** THE TASK **
The answer must be every line from the entries below that contains "number".

-- DATA FOR THIS TASK follows --

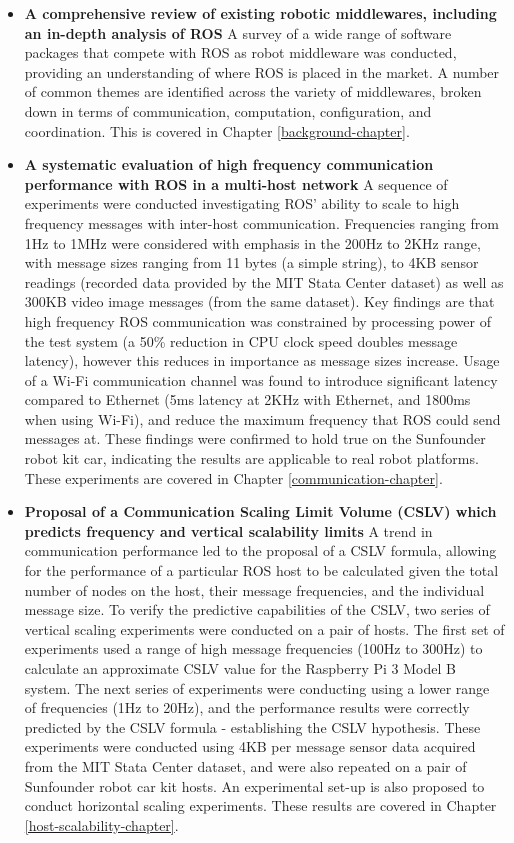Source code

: \documentclass[../dissertation.tex]{subfiles}
\begin{document}
\begin{itemize}

  \item \textbf{A comprehensive review of existing robotic middlewares, including an in-depth analysis of ROS} A survey of a wide range of software packages that compete with ROS as robot middleware was conducted, providing an understanding of where ROS is placed in the market. A number of common themes are identified across the variety of middlewares, broken down in terms of communication, computation, configuration, and coordination. This is covered in Chapter \ref{background-chapter}.

  \item \textbf{A systematic evaluation of high frequency communication performance with ROS in a multi-host network} A sequence of experiments were conducted investigating ROS' ability to scale to high frequency messages with inter-host communication. Frequencies ranging from 1Hz to 1MHz were considered with emphasis in the 200Hz to 2KHz range, with message sizes ranging from 11 bytes (a simple string), to 4KB sensor readings (recorded data provided by the MIT Stata Center dataset\cite{mit-stata-center-dataset}) as well as 300KB video image messages (from the same dataset). Key findings are that high frequency ROS communication was constrained by processing power of the test system (a 50\% reduction in CPU clock speed doubles message latency), however this reduces in importance as message sizes increase. Usage of a Wi-Fi communication channel was found to introduce significant latency compared to Ethernet (5ms latency at 2KHz with Ethernet, and 1800ms when using Wi-Fi), and reduce the maximum frequency that ROS could send messages at. These findings were confirmed to hold true on the Sunfounder robot kit car, indicating the results are applicable to real robot platforms. These experiments are covered in Chapter \ref{communication-chapter}.

  \item \textbf{Proposal of a Communication Scaling Limit Volume (CSLV) which predicts frequency and vertical scalability limits} A trend in communication performance led to the proposal of a CSLV formula, allowing for the performance of a particular ROS host to be calculated given the total number of nodes on the host, their message frequencies, and the individual message size. To verify the predictive capabilities of the CSLV, two series of vertical scaling experiments were conducted on a pair of hosts. The first set of experiments used a range of high message frequencies (100Hz to 300Hz) to calculate an approximate CSLV value for the Raspberry Pi 3 Model B system. The next series of experiments were conducting using a lower range of frequencies (1Hz to 20Hz), and the performance results were correctly predicted by the CSLV formula - establishing the CSLV hypothesis. These experiments were conducted using 4KB per message sensor data acquired from the MIT Stata Center dataset\cite{mit-stata-center-dataset}, and were also repeated on a pair of Sunfounder robot car kit hosts. An experimental set-up is also proposed to conduct horizontal scaling experiments. These results are covered in Chapter \ref{host-scalability-chapter}.

\end{itemize}
\end{document}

-- DATA FOR THIS TASK concluded --

** TASK RESPONSE **
  \item \textbf{A comprehensive review of existing robotic middlewares, including an in-depth analysis of ROS} A survey of a wide range of software packages that compete with ROS as robot middleware was conducted, providing an understanding of where ROS is placed in the market. A number of common themes are identified across the variety of middlewares, broken down in terms of communication, computation, configuration, and coordination. This is covered in Chapter \ref{background-chapter}.
  \item \textbf{Proposal of a Communication Scaling Limit Volume (CSLV) which predicts frequency and vertical scalability limits} A trend in communication performance led to the proposal of a CSLV formula, allowing for the performance of a particular ROS host to be calculated given the total number of nodes on the host, their message frequencies, and the individual message size. To verify the predictive capabilities of the CSLV, two series of vertical scaling experiments were conducted on a pair of hosts. The first set of experiments used a range of high message frequencies (100Hz to 300Hz) to calculate an approximate CSLV value for the Raspberry Pi 3 Model B system. The next series of experiments were conducting using a lower range of frequencies (1Hz to 20Hz), and the performance results were correctly predicted by the CSLV formula - establishing the CSLV hypothesis. These experiments were conducted using 4KB per message sensor data acquired from the MIT Stata Center dataset\cite{mit-stata-center-dataset}, and were also repeated on a pair of Sunfounder robot car kit hosts. An experimental set-up is also proposed to conduct horizontal scaling experiments. These results are covered in Chapter \ref{host-scalability-chapter}.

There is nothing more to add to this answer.